08 August 2010

Rare Bird Tracking

After posting Rare Bird Sightings, with its mention of three recent chess960 events, I set off looking for game scores. Although I came up empty handed, I found a few relevant blog posts on those same events.

The USCF's USchess.org has a post by GM Larry Kaufman, co-winner of the U.S. Open chess960 side event, GM Kaufman on Fischer Random & The Irvine Grind, where he described the method of selecting the start positions.

In this event the method used was to have the youngest child present point to one square after another while the TD drew pieces (other than Rooks and King) at random from a bag. It's not a purely random method as the child could in theory use strategy to try to get positions he liked, but it wasn't a problem in practice.

Since this method could easily end with two Bishops starting on the same color square, I assume a tweak is needed. The Kaufman post links to a long USchess forum response by Gene_M (Gene Milener, author of 'Play Stronger Chess by Examining Chess960'): USCF Forums > Chess Life Articles > GM Kaufman on Fischer Random. He writes,

For masters a completely unfamiliar setup is too complex for them to play strong chess during the opening phase. Chess960 must be narrowed to exactly one non-traditional setup, for at least a decade. From studying the annual FRC-chess960 Rapid tournaments in Mainz... We have learned that we have already learned all we are ever going to learn from Fischer's version of chess960. A change is needed. Schmidt and the ChessTigers.de organization should announce one non-traditional setup that shall be the only setup to be used in cooperative chess960 tournaments for the next decade (until at least 2020).

It escapes me why Milener undermines the main reason to buy his book, but he is in good company. Garry Kasparov is on record for having said similar; see Kasparov's Chess960 Proposal. Worth noting is that the two co-winners at the U.S. Open event were the two top players. Is the statement that masters can't play unfamiliar positions perhaps not accurate?

GM Alexandra Kosteniuk posted a piece about the Mainz simul on her Chessqueen.com blog: Kosteniuk Chess960 Simul. One of the photos is a screen shot of the final results. The last two columns identify the start positions for each of the 20 games (translating from the German): SP222 NQRKNRBB, SP444 RBNNQKBR, SP666 RNKNBQRB, & SP888 RBQKBRNN. For some reason, this list doesn't match my records for the same SPs, which are 223, 444, 555, & 888, respectively. The fifth and sixth columns on the same chart show some kind of rating, where we see that many of GM Kosteniuk's opponents were rated above 2000. Whatever start positions were really used, the final result of +16-0=4 again contradicts Milener's hypothesis about unfamiliar positions.

1 comment:

HarryO said...

Hi. I did not know of some of these links so thanks for your blog!
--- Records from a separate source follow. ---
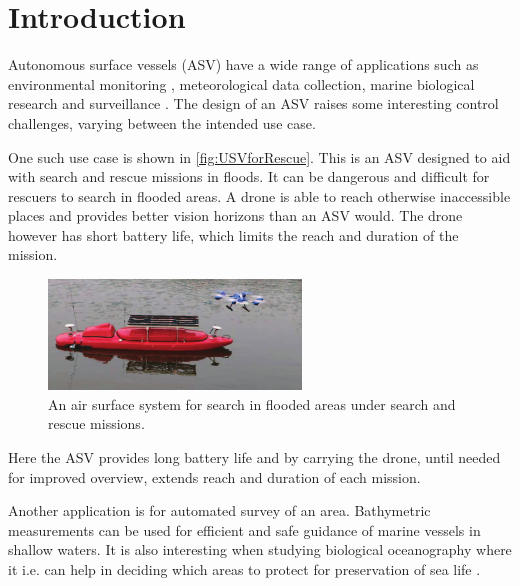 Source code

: \chapter{Introduction}

Autonomous surface vessels (ASV) have a wide range of applications such as environmental monitoring \cite[p. 745]{MAHsieh}, meteorological data collection, marine biological research and surveillance \cite[p. 8-10]{FFahimi}.
The design of an ASV raises some interesting control challenges, varying between the intended use case.

One such use case is shown in \autoref{fig:USVforRescue}. 
This is an ASV designed to aid with search and rescue missions in floods. 
It can be dangerous and difficult for rescuers to search in flooded areas. 
A drone is able to reach otherwise inaccessible places and provides better vision horizons than an ASV would. 
The drone however has short battery life, which limits the reach and duration of the mission.
%
\begin{figure}[H]
  \vspace{3mm}
  \includegraphics[width=0.6\textwidth]{figures/USVforRescue.pdf}
  \caption{An air surface system for search in flooded areas under search and rescue missions. \cite{JZhang}}
  \label{fig:USVforRescue}
\end{figure}
%
Here the ASV provides long battery life and by carrying the drone, until needed for improved overview, extends reach and duration of each mission. \cite{JZhang}



Another application is for automated survey of an area.
Bathymetric measurements can be used for efficient and safe guidance of marine vessels in shallow waters. 
It is also interesting when studying biological oceanography where it i.e. can help in deciding which areas to protect for preservation of sea life \cite{NOService}. 


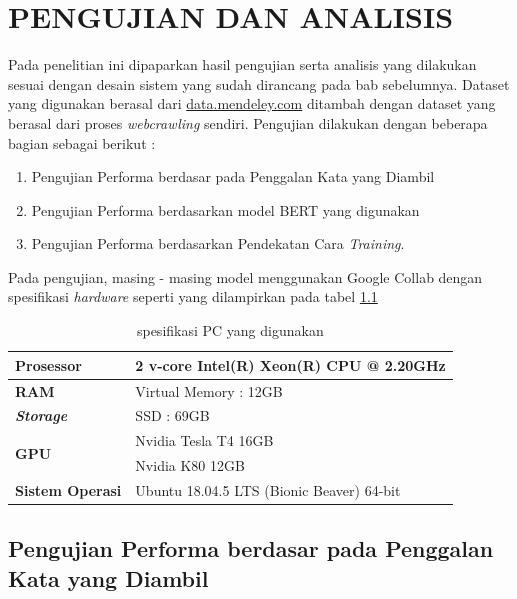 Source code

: \chapter{PENGUJIAN DAN ANALISIS}
\label{chap:pengujiananalisis}

Pada penelitian ini dipaparkan hasil pengujian serta analisis yang dilakukan sesuai dengan desain sistem yang sudah dirancang pada bab sebelumnya. Dataset yang digunakan berasal dari \url{data.mendeley.com} ditambah dengan dataset yang berasal dari proses \textit{webcrawling} sendiri. Pengujian dilakukan dengan beberapa bagian sebagai berikut :

\begin{enumerate}[nolistsep]
    \item Pengujian Performa berdasar pada Penggalan Kata yang Diambil
    \item Pengujian Performa berdasarkan model BERT yang digunakan
    \item Pengujian Performa berdasarkan Pendekatan Cara \textit{Training}.
\end{enumerate}

Pada pengujian, masing - masing model menggunakan Google Collab dengan spesifikasi \textit{hardware} seperti yang dilampirkan pada tabel \ref{tab:specs_collab}

\begin{table}
    \caption{spesifikasi PC yang digunakan}
    \label{tab:specs_collab}
    \centering
    \begin{tabular}{|l|l|}
        \hline
        \textbf{Prosessor}            & 2 v-core Intel(R) Xeon(R) CPU @ 2.20GHz   \\ \hline
        \textbf{RAM}                  & Virtual Memory : 12GB                     \\ \hline
        \textit{\textbf{Storage}}     & SSD : 69GB                                \\ \hline
        \multirow{2}{*}{\textbf{GPU}} & Nvidia Tesla T4 16GB                      \\ \cline{2-2}
                                      & Nvidia K80 12GB                           \\ \hline
        \textbf{Sistem Operasi}       & Ubuntu 18.04.5 LTS (Bionic Beaver) 64-bit \\ \hline
    \end{tabular}
\end{table}

\section{Pengujian Performa berdasar pada Penggalan Kata yang Diambil}


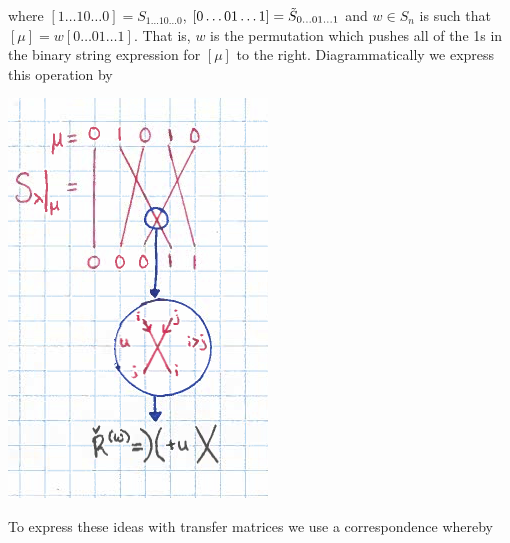 \documentclass[12pt]{amsart}
\numberwithin{equation}{section}
\theoremstyle{definition}
\numberwithin{figure}{section}
\begin{document}
where $[1\dots 10\dots 0]=S_{1\dots 10\dots 0}$, $[0\dots01\dots 1]=\Tilde{S}_{0\dots01\dots1}$ and $w\in S_n$ is such that $[\mu]=w[0\dots01\dots1]$. That is, $w$ is the permutation which pushes all of the 1s in the binary string expression for $[\mu]$ to the right. Diagrammatically we express this operation by
\begin{center}
	\includegraphics[scale=0.75]{lecture_diagrams_cropped_2.png}
\end{center}
To express these ideas with transfer matrices we use a correspondence whereby
\end{document}
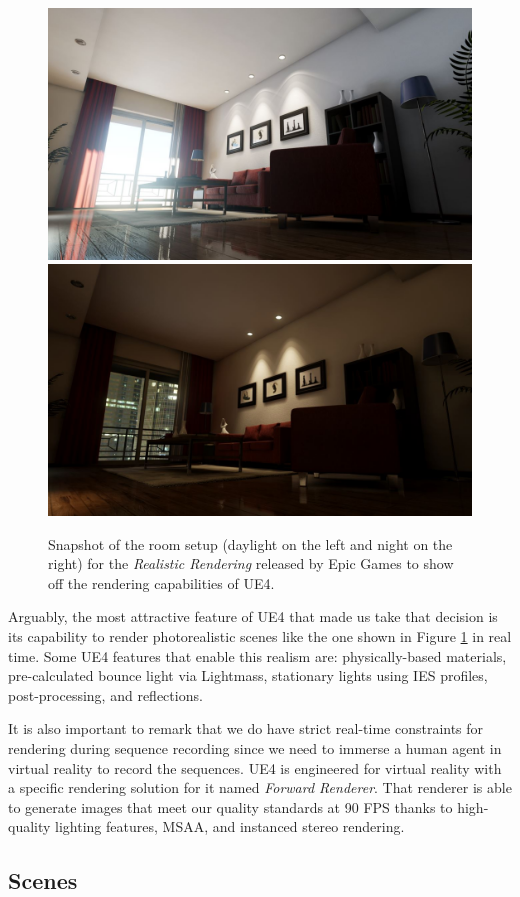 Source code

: \begin{figure}[!hbt]
    \centering
    \includegraphics[width=0.495\linewidth]{Figures/Sim2Real/realistic_rendering.jpg}
    \includegraphics[width=0.495\linewidth]{Figures/Sim2Real/realistic_rendering_night.jpg}
    \caption{Snapshot of the room setup (daylight on the left and night on the right) for the \emph{Realistic Rendering} released by Epic Games to show off the rendering capabilities of \ac{UE4}.}
    \label{fig:sim2real:realistic_rendering}
  \end{figure}

Arguably, the most attractive feature of \ac{UE4} that made us take that decision is its capability to render photorealistic scenes like the one shown in Figure \ref{fig:sim2real:realistic_rendering} in real time. Some \ac{UE4} features that enable this realism are: physically-based materials, pre-calculated bounce light via Lightmass, stationary lights using IES profiles, post-processing, and reflections.

It is also important to remark that we do have strict real-time constraints for rendering during sequence recording since we need to immerse a human agent in virtual reality to record the sequences. \ac{UE4} is engineered for virtual reality with a specific rendering solution for it named \emph{Forward Renderer}. That renderer is able to generate images that meet our quality standards at 90 \ac{FPS} thanks to high-quality lighting features, \ac{MSAA}, and instanced stereo rendering.

\subsection{Scenes}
I understand that people may be reluctant to let go of the past ways of analyzing the great game. It is satisfying to sit down and work through a particular opening scheme and develop some specific theory for that opening. I totally accept that. However to suggest that one position be played for a decade is silly. It would soon become apparent that this specially selected opening scheme is completely arbitrary. The next generation of chess players will simply ask "why do we limit ourselves this way?". One specific chess position that we know in advance, will once again push chess towards memorization, because computing power will quickly analyse this specific position better than we can as it becomes more and more forceful, compelling humans to once again memorize vast trees of moves as we now do in standard chess position 518.

We must avoid making arbitrary decisions on the future of chess. Fischers concept for Chess960 is not arbitrary. It is a well thought out solution to the problem of Chess in the modern computing era.

We have to let go of the past. We can still analyse any and all of the Chess960 starting positions as we have done with standard chess. It is just that the development of expansive opening theory will take longer than we may be patient to wait....

I suspect that what we will find, is that there is many theoretical points in common with many starting positions, and it will be fascinating to put our minds collectively to the task of unifying whole categories of chess960 positions. It will take perhaps decades to do.

We must remember too, that within the next decade, computing power will start to make huge ingress on Chess960 opening theory as it has done in standard chess.

We must swim with the tide of change and play Chess960 as Fischer intended it.